(Data entries)
--- START ---

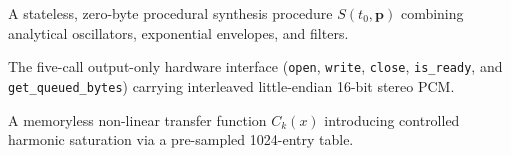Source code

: \begin{description}[leftmargin=1.5em, style=nextline]
  \item[Sound Shim] A stateless, zero-byte procedural synthesis procedure $S(t_0, \mathbf{p})$ combining analytical oscillators, exponential envelopes, and filters.
  \item[VirtIO Sound Contract] The five-call output-only hardware interface (\texttt{open}, \texttt{write}, \texttt{close}, \texttt{is\_ready}, and \texttt{get\_queued\_bytes}) carrying interleaved little-endian 16-bit stereo PCM.
  \item[WaveShaper] A memoryless non-linear transfer function $C_k(x)$ introducing controlled harmonic saturation via a pre-sampled 1024-entry table.
\end{description}
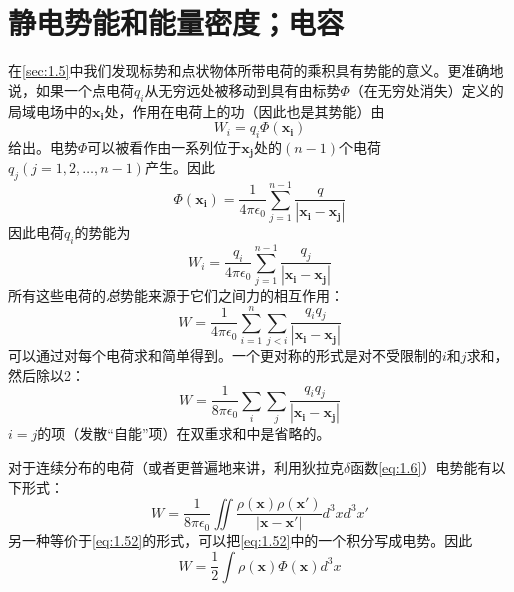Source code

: \documentclass[12pt]{book}
\numberwithin{equation}{chapter}
\numberwithin{figure}{chapter}
\numberwithin{footnote}{page}
\begin{document}
\section{静电势能和能量密度；电容}\label{sec:1.11}

在\autoref{sec:1.5}中我们发现标势和点状物体所带电荷的乘积具有势能的意义。更准确地说，如果一个点电荷$q_i$从无穷远处被移动到具有由标势$\Phi$（在无穷处消失）定义的局域电场中的$\mathbf{x_i}$处，作用在电荷上的功（因此也是其势能）由
\begin{equation}\label{eq:1.47}
    W_i=q_i\Phi(\mathbf{x_i})
\end{equation}
给出。电势$\Phi$可以被看作由一系列位于$\mathbf{x_j}$处的$(n-1)$个电荷$q_j(j=1,2,\dots,n-1)$产生。因此
\begin{equation}\label{eq:1.48}
    \Phi(\mathbf{x_i})=\frac{1}{4\pi\epsilon_0}\sum_{j=1}^{n-1}\frac{q}{|\mathbf{x_i}-\mathbf{x_j}|}
\end{equation}
因此电荷$q_i$的势能为
\begin{equation}\label{eq:1.49}
    W_i=\frac{q_i}{4\pi\epsilon_0}\sum_{j=1}^{n-1}\frac{q_j}{|\mathbf{x_i}-\mathbf{x_j}|}
\end{equation}
所有这些电荷的\textit{总}势能来源于它们之间力的相互作用：
\begin{equation}\label{eq:1.50}
    W=\frac{1}{4\pi\epsilon_0}\sum_{i=1}^n\sum_{j<i}\frac{q_iq_j}{|\mathbf{x_i}-\mathbf{x_j}|}
\end{equation}
可以通过对每个电荷求和简单得到。一个更对称的形式是对不受限制的$i$和$j$求和，然后除以2：
\begin{equation}\label{eq:1.51}
    W=\frac{1}{8\pi\epsilon_0}\sum_{i}\sum_{j}\frac{q_iq_j}{|\mathbf{x_i}-\mathbf{x_j}|}
\end{equation}
$i=j$的项（发散“自能”项）在双重求和中是省略的。

对于连续分布的电荷（或者更普遍地来讲，利用狄拉克$\delta$函数\autoref{eq:1.6}）电势能有以下形式：
\begin{equation}\label{eq:1.52}
    W=\frac{1}{8\pi\epsilon_0}\iint\frac{\rho(\mathbf{x})\rho(\mathbf{x'})}{|\mathbf{x}-\mathbf{x'}|}d^3x d^3x'
\end{equation}
另一种等价于\autoref{eq:1.52}的形式，可以把\autoref{eq:1.52}中的一个积分写成电势。因此
\begin{equation}\label{eq:1.53}
    W=\frac{1}{2}\int \rho(\mathbf{x})\Phi(\mathbf{x})d^3x
\end{equation}
\end{document}
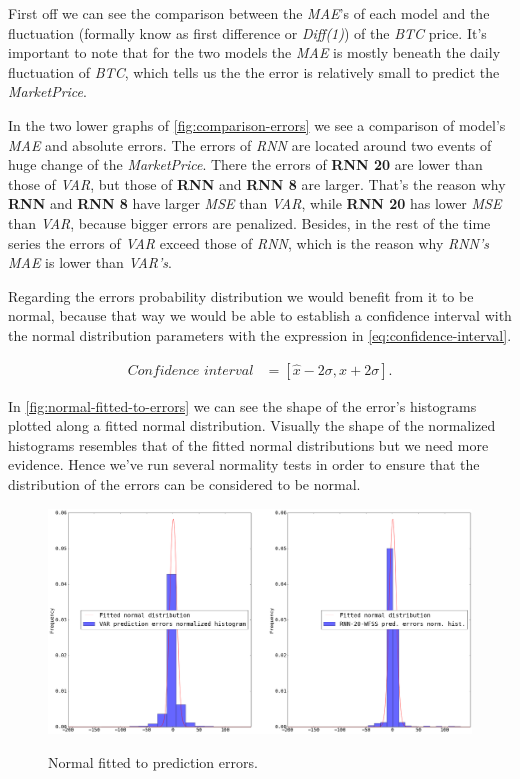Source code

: First off we can see the comparison between the \textit{MAE}'s of each
model and the fluctuation (formally know as first difference or
\textit{Diff(1)}) of the \textit{BTC} price. It's important to note
that for the two models the \textit{MAE} is mostly beneath the daily
fluctuation of \textit{BTC}, which tells us the the error is
relatively small to predict the \textit{MarketPrice}.

In the two lower graphs of \autoref{fig:comparison-errors} we see a
comparison of model's \textit{MAE} and absolute errors. The errors of
\textit{RNN} are located around two events of huge change of the
\textit{MarketPrice}. There the errors of \textbf{RNN 20} are lower
than those of \textit{VAR}, but those of \textbf{RNN} and \textbf{RNN
  8} are larger. That's the reason why \textbf{RNN} and \textbf{RNN 8}
have larger \textit{MSE} than \textit{VAR}, while \textbf{RNN 20} has
lower \textit{MSE} than \textit{VAR}, because bigger errors are
penalized. Besides, in the rest of the time series the errors of
\textit{VAR} exceed those of \textit{RNN}, which is the reason why
\textit{RNN's} \textit{MAE} is lower than \textit{VAR's}.

Regarding the errors probability distribution we would benefit from it
to be normal, because that way we would be able to establish a
confidence interval with the normal distribution parameters with the
expression in \autoref{eq:confidence-interval}.

\begin{equation}
  \begin{aligned}
    \label{eq:confidence-interval}
    \textit{Confidence interval} & =
    [ \hat{x} - 2 \sigma, \hat{x} + 2 \sigma ].
  \end{aligned}
\end{equation}

In \autoref{fig:normal-fitted-to-errors} we can see the shape of the
error's histograms plotted along a fitted normal distribution.
Visually the shape of the normalized histograms resembles that of the
fitted normal distributions but we need more evidence. Hence we've run
several normality tests in order to ensure that the distribution of
the errors can be considered to be normal.

\begin{figure}[bth]
  \myfloatalign
  {
    \includegraphics[width=1\linewidth]
    {gfx/normal-fitted-to-errors}}
  \caption{Normal fitted to prediction errors.}
  \label{fig:normal-fitted-to-errors}
\end{figure}

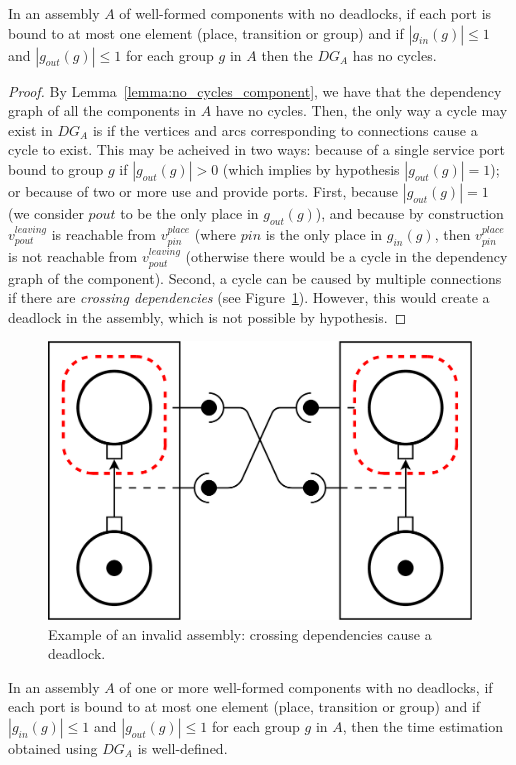 \begin{lemma}
 In an assembly $A$ of well-formed components with no deadlocks, if each port
 is bound to at most one element (place, transition or group) and if
 $\left|g_{in}(g)\right|\leq 1$ and $\left|g_{out}(g)\right|\leq 1$ for each group
 $g$ in $A$ then the $DG_A$ has no cycles.
 \label{lemma:no_cycles_assembly}
\end{lemma}

\begin{proof}
 By Lemma~\ref{lemma:no_cycles_component}, we have that the dependency graph
 of all the components in $A$ have no cycles.
 Then, the only way a cycle may exist in $DG_A$ is if the vertices and arcs
 corresponding to connections cause a cycle to exist.
 This may be acheived in two ways: because of a single service port bound to
 group $g$ if $\left|g_{out}(g)\right|>0$ (which implies by hypothesis
 $\left|g_{out}(g)\right|=1$); or because of two or more use and provide ports.
 First, because $\left|g_{out}(g)\right|=1$ (we consider $pout$ to be the only
 place in $g_{out}(g)$), and because by construction $v_{pout}^{leaving}$ is
 reachable from $v_{pin}^{place}$ (where $pin$ is the only place in $g_{in}(g)$,
 then $v_{pin}^{place}$ is not reachable from $v_{pout}^{leaving}$ (otherwise
 there would be a cycle in the dependency graph of the component). Second, a
 cycle can be caused by multiple connections if there are \emph{crossing
 dependencies} (see Figure~\ref{fig:deadlock}). However, this would create a
 deadlock in the assembly, which is not possible by hypothesis.
\end{proof}

\begin{figure}[t]
  \begin{center}
    \includegraphics[width=0.5\linewidth]{./images/deadlock.pdf}
  \end{center}
  \caption{Example of an invalid assembly: crossing dependencies cause a deadlock.}
  \label{fig:deadlock}
\end{figure}

\begin{theorem}
 In an assembly $A$ of one or more well-formed components with no deadlocks,
 if each port is bound to at most one element (place, transition or group) and if
 $\left|g_{in}(g)\right|\leq 1$ and $\left|g_{out}(g)\right|\leq 1$ for each group
 $g$ in $A$, then the time estimation obtained using $DG_A$ is well-defined.
 \label{theorem:well_defined}
\end{theorem}

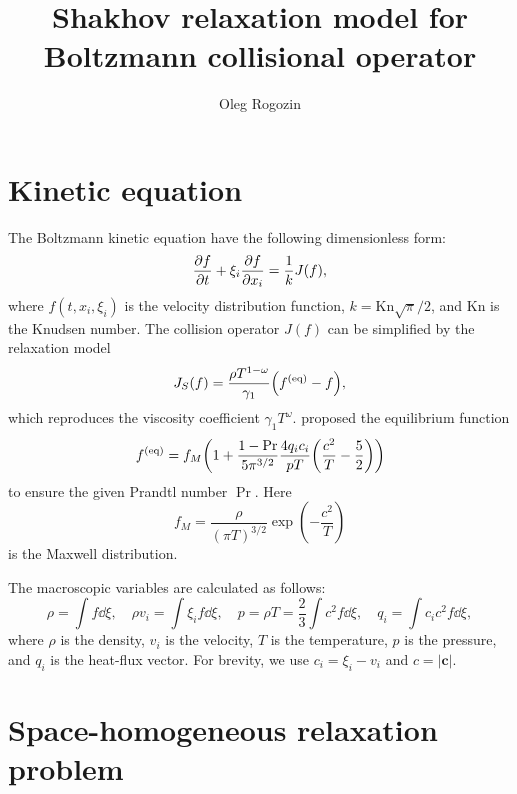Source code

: \documentclass{article}
\title{Shakhov relaxation model for Boltzmann collisional operator}
\author{Oleg Rogozin}
\newcommand{\Kn}{\mathrm{Kn}}
\newcommand{\equil}[1]{#1^\mathrm{(eq)}}
\begin{document}
\maketitle
\tableofcontents

\section{Kinetic equation}

The Boltzmann kinetic equation have the following dimensionless form:
\begin{equation}\label{eq:Boltzmann}
    \pdv{f}{t} + \xi_i\pdv{f}{x_i} = \frac1kJ(f),
\end{equation}
where $f(t,x_i,\xi_i)$ is the velocity distribution function, $k=\Kn\sqrt\pi/2$,
and $\Kn$ is the Knudsen number.
The collision operator $J(f)$ can be simplified by the relaxation model
\begin{equation}\label{eq:model}
    J_S(f) = \frac{\rho T^{1-\omega}}{\gamma_1}\qty(\equil{f} - f),
\end{equation}
which reproduces the viscosity coefficient $\gamma_1T^\omega$.
\textcite{shakhov1968generalization} proposed the equilibrium function
\begin{equation}\label{eq:Shakhov}
    \equil{f} = f_M\qty(1 + \frac{1-\Pr}{5\pi^{3/2}}\frac{4q_ic_i}{pT}\qty(\frac{c^2}T - \frac52))
\end{equation}
to ensure the given Prandtl number $\Pr$. Here
\begin{equation}\label{eq:Maxwell}
    f_M = \frac{\rho}{(\pi T)^{3/2}}\exp(-\frac{c^2}T)
\end{equation}
is the Maxwell distribution.

The macroscopic variables are calculated as follows:
\begin{equation}\label{eq:macro}
    \rho = \int f \dd\xi, \quad
    \rho v_i = \int \xi_i f \dd\xi, \quad
    p = \rho T = \frac23\int c^2 f \dd\xi, \quad
    q_i = \int c_i c^2 f \dd\xi,
\end{equation}
where \(\rho\) is the density, \(v_i\) is the velocity, \(T\) is the temperature, \(p\) is the pressure,
and \(q_i\) is the heat-flux vector. For brevity, we use \(c_i = \xi_i - v_i\) and \(c = |\boldsymbol{c}|\).

\section{Space-homogeneous relaxation problem}
\end{document}
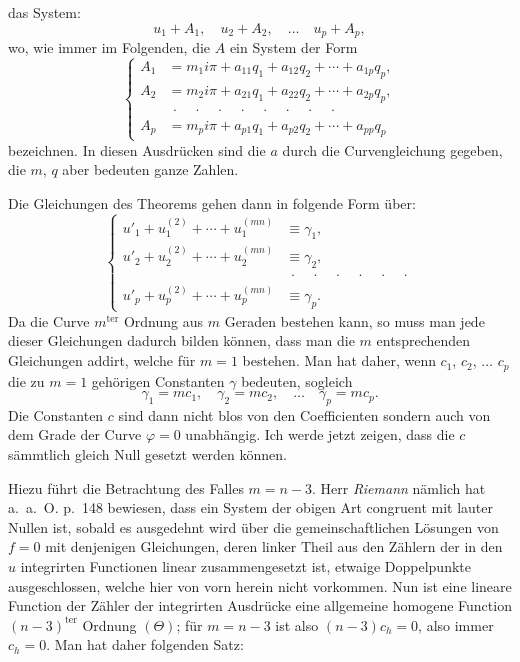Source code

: \documentclass{article}
\begin{document}
das System:
\[ u_{1} + A_{1}, \quad u_{2} + A_{2}, \quad \ldots \quad u_{p} + A_{p}, \]
wo, wie immer im Folgenden, die $A$ ein System der Form
\[
\left\{
\begin{aligned}
A_{1} &= m_{1}i\pi + a_{11}q_{1} + a_{12}q_{2} + \cdots + a_{1p}q_{p}, \\
A_{2} &= m_{2}i\pi + a_{21}q_{1} + a_{22}q_{2} + \cdots + a_{2p}q_{p}, \\
&\ \cdot\quad\cdot\quad\cdot\quad\cdot\quad\cdot\quad\cdot\quad\cdot\quad\cdot \\
A_{p} &= m_{p}i\pi + a_{p1}q_{1} + a_{p2}q_{2} + \cdots + a_{pp}q_{p}
\end{aligned}
\right.
\tag{5.}
\]
bezeichnen. In diesen Ausdrücken sind die $a$ durch die Curvengleichung gegeben, die $m$, $q$ aber bedeuten ganze Zahlen.

Die Gleichungen des Theorems gehen dann in folgende Form über:
\[
\left\{
\begin{aligned}
u'_{1} + u_{1}^{(2)} + \cdots + u_{1}^{(mn)} &\equiv \gamma_{1}, \\
u'_{2} + u_{2}^{(2)} + \cdots + u_{2}^{(mn)} &\equiv \gamma_{2}, \\
&\ \cdot\quad\cdot\quad\cdot\quad\cdot\quad\cdot\quad\cdot \\
u'_{p} + u_{p}^{(2)} + \cdots + u_{p}^{(mn)} &\equiv \gamma_{p}.
\end{aligned}
\right.
\tag{6.}
\]
Da die Curve $m^{\text{ter}}$ Ordnung aus $m$ Geraden bestehen kann, so muss man jede dieser Gleichungen dadurch bilden können, dass man die $m$ entsprechenden Gleichungen addirt, welche für $m = 1$ bestehen. Man hat daher, wenn $c_{1}$, $c_{2}$, $\ldots$ $c_{p}$ die zu $m = 1$ gehörigen Constanten $\gamma$ bedeuten, sogleich
\[ \gamma_{1} = mc_{1}, \quad \gamma_{2} = mc_{2}, \quad \ldots \quad \gamma_{p} = mc_{p}. \]
Die Constanten $c$ sind dann nicht blos von den Coefficienten sondern auch von dem Grade der Curve $\varphi = 0$ unabhängig. Ich werde jetzt zeigen, dass die $c$ sämmtlich gleich Null gesetzt werden können.

Hiezu führt die Betrachtung des Falles $m = n-3$. Herr \emph{Riemann} nämlich hat a.\ a.\ O. p.\ 148 bewiesen, dass ein System der obigen Art congruent mit lauter Nullen ist, sobald es ausgedehnt wird über die gemeinschaftlichen Lösungen von $f = 0$ mit denjenigen Gleichungen, deren linker Theil aus den Zählern der in den $u$ integrirten Functionen linear zusammengesetzt ist, etwaige Doppelpunkte ausgeschlossen, welche hier von vorn herein nicht vorkommen. Nun ist eine lineare Function der Zähler der integrirten Ausdrücke eine allgemeine homogene Function $(n-3)^{\text{ter}}$ Ordnung $(\Theta)$; für $m = n-3$ ist also $(n-3)c_{h} = 0$, also immer $c_{h} = 0$. Man hat daher folgenden Satz:
\end{document}
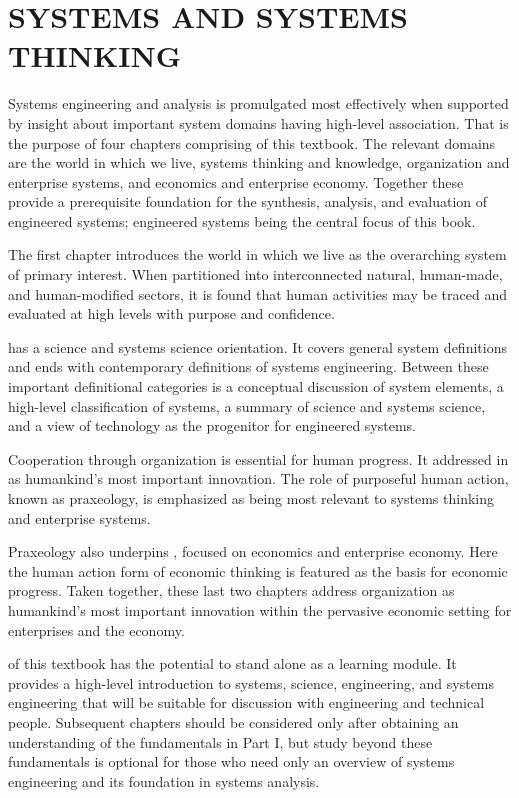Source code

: \part{SYSTEMS AND SYSTEMS THINKING}\label{part:1}

Systems engineering and analysis is promulgated most effectively when supported by insight about important system domains having high-level association.  That is the purpose of four chapters comprising  of this textbook.  The relevant domains are the world in which we live, systems thinking and knowledge, organization and enterprise systems, and economics and enterprise economy. Together these provide a prerequisite foundation for the synthesis, analysis, and evaluation of engineered systems; engineered systems being the central focus of this book.
	
The first chapter introduces the world in which we live as the overarching system of primary interest. When partitioned into interconnected natural, human-made, and human-modified sectors, it is found that human activities may be traced and evaluated at high levels with purpose and confidence.
	
 has a science and systems science orientation.  It covers general system definitions and ends with contemporary definitions of systems engineering.  Between these important definitional categories is a conceptual discussion of system elements, a high-level classification of systems, a summary of science and systems science, and a view of technology as the progenitor for engineered systems.
	
Cooperation through organization is essential for human progress. It addressed in  as humankind’s most important innovation. The role of purposeful human action, known as praxeology, is emphasized as being most relevant to systems thinking and enterprise systems.
	
Praxeology also underpins , focused on economics and enterprise economy.  Here the human action form of economic thinking is featured as the basis for economic progress. Taken together, these last two chapters address organization as humankind’s most important innovation within the pervasive economic setting for enterprises and the economy.

 of this textbook has the potential to stand alone as a learning module.  It provides a high-level introduction to systems, science, engineering, and systems engineering that will be suitable for discussion with engineering and technical people.  Subsequent chapters should be considered only after obtaining an understanding of the fundamentals in Part I, but study beyond these fundamentals is optional for those who need only an overview of systems engineering and its foundation in systems analysis.






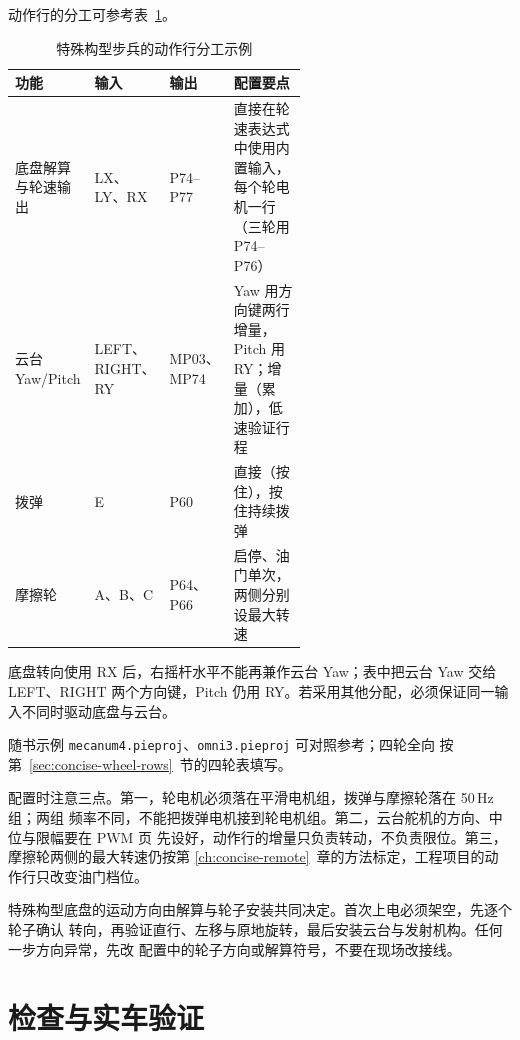 动作行的分工可参考表~\ref{tab:concise-special-infantry}。

\begin{table}[H]
  \centering
  \small
  \begin{tabularx}{\linewidth}{@{}>{\raggedright\arraybackslash}p{0.20\linewidth}
      >{\raggedright\arraybackslash}p{0.18\linewidth}
      >{\raggedright\arraybackslash}p{0.20\linewidth}
      >{\raggedright\arraybackslash}X@{}}
    \toprule
    功能 & 输入 & 输出 & 配置要点 \\
    \midrule
    底盘解算与轮速输出 & LX、LY、RX & P74--P77 & 直接在轮速表达式中使用内置输入，每个轮电机一行（三轮用 P74--P76） \\
    云台 Yaw/Pitch & LEFT、RIGHT、RY & MP03、MP74 & Yaw 用方向键两行增量，Pitch 用 RY；增量（累加），低速验证行程 \\
    拨弹 & E & P60 & 直接（按住），按住持续拨弹 \\
    摩擦轮 & A、B、C & P64、P66 & 启停、油门单次，两侧分别设最大转速 \\
    \bottomrule
  \end{tabularx}
  \caption{特殊构型步兵的动作行分工示例}
  \label{tab:concise-special-infantry}
\end{table}

底盘转向使用 RX 后，右摇杆水平不能再兼作云台 Yaw；表中把云台 Yaw 交给 LEFT、RIGHT
两个方向键，Pitch 仍用 RY。若采用其他分配，必须保证同一输入不同时驱动底盘与云台。

随书示例 \texttt{mecanum4.pieproj}、\texttt{omni3.pieproj} 可对照参考；四轮全向
按第~\ref{sec:concise-wheel-rows}~节的四轮表填写。

配置时注意三点。第一，轮电机必须落在平滑电机组，拨弹与摩擦轮落在 50\,Hz 组；两组
频率不同，不能把拨弹电机接到轮电机组。第二，云台舵机的方向、中位与限幅要在 PWM 页
先设好，动作行的增量只负责转动，不负责限位。第三，摩擦轮两侧的最大转速仍按第
\ref{ch:concise-remote}~章的方法标定，工程项目的动作行只改变油门档位。

\begin{note}
特殊构型底盘的运动方向由解算与轮子安装共同决定。首次上电必须架空，先逐个轮子确认
转向，再验证直行、左移与原地旋转，最后安装云台与发射机构。任何一步方向异常，先改
配置中的轮子方向或解算符号，不要在现场改接线。
\end{note}

\section{检查与实车验证}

--- END ---

Lines of the data above that include the string "relaxation" must each be copied.

Result of this task -
\title{Shakhov relaxation model for Boltzmann collisional operator}
The collision operator $J(f)$ can be simplified by the relaxation model
\section{Space-homogeneous relaxation problem}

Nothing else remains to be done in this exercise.